Your instructions: Within the records below is a range that opens at the line with "a new comment." and closes at the line with "plugin for gravatars.". Return that range word for word, both ends included, and only that range.
:: Dataset extract ::
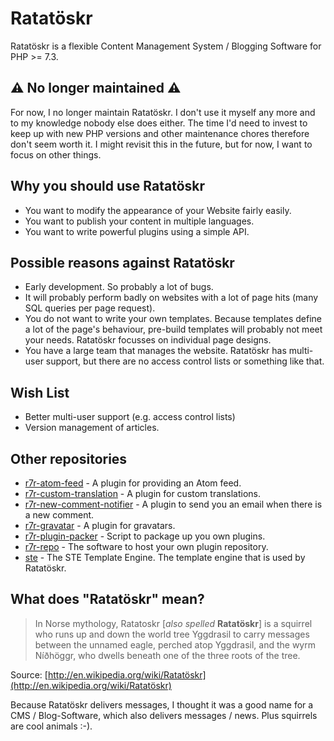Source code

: Ratatöskr
=========

Ratatöskr is a flexible Content Management System / Blogging Software for PHP >= 7.3.

## ⚠️ No longer maintained ⚠️

For now, I no longer maintain Ratatöskr. I don't use it myself any more and to my knowledge nobody else does either. The time I'd need to invest to keep up with new PHP versions and other maintenance chores therefore don't seem worth it. I might revisit this in the future, but for now, I want to focus on other things.

Why you should use Ratatöskr
----------------------------

* You want to modify the appearance of your Website fairly easily.
* You want to publish your content in multiple languages.
* You want to write powerful plugins using a simple API.

Possible reasons against Ratatöskr
----------------------------------

* Early development. So probably a lot of bugs.
* It will probably perform badly on websites with a lot of page hits (many SQL queries per page request).
* You do not want to write your own templates. Because templates define a lot of the page's behaviour, pre-build templates will probably not meet your needs. Ratatöskr focusses on individual page designs.
* You have a large team that manages the website. Ratatöskr has multi-user support, but there are no access control lists or something like that.

Wish List
---------

* Better multi-user support (e.g. access control lists)
* Version management of articles.

Other repositories
------------------

* [r7r-atom-feed](https://github.com/silvasur/r7r-atom-feed) - A plugin for providing an Atom feed.
* [r7r-custom-translation](https://github.com/silvasur/r7r-custom-translation) - A plugin for custom translations.
* [r7r-new-comment-notifier](https://github.com/silvasur/r7r-new-comment-notifier) - A plugin to send you an email when there is a new comment.
* [r7r-gravatar](https://github.com/silvasur/r7r-gravatar) - A plugin for gravatars.
* [r7r-plugin-packer](https://github.com/silvasur/r7r-plugin-packer) - Script to package up you own plugins.
* [r7r-repo](https://github.com/silvasur/r7r-repo) - The software to host your own plugin repository.
* [ste](https://github.com/silvasur/ste) - The STE Template Engine. The template engine that is used by Ratatöskr.

What does "Ratatöskr" mean?
---------------------------

> In Norse mythology, Ratatoskr \[*also spelled* **Ratatöskr**\] is a squirrel who runs up and down the world tree Yggdrasil to carry messages between the unnamed eagle, perched atop Yggdrasil, and the wyrm Níðhöggr, who dwells beneath one of the three roots of the tree.

Source: [http://en.wikipedia.org/wiki/Ratatöskr](http://en.wikipedia.org/wiki/Ratatöskr)

Because Ratatöskr delivers messages, I thought it was a good name for a CMS / Blog-Software, which also delivers messages / news. Plus squirrels are cool animals :-).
:::
Written reply:
* [r7r-new-comment-notifier](https://github.com/silvasur/r7r-new-comment-notifier) - A plugin to send you an email when there is a new comment.
* [r7r-gravatar](https://github.com/silvasur/r7r-gravatar) - A plugin for gravatars.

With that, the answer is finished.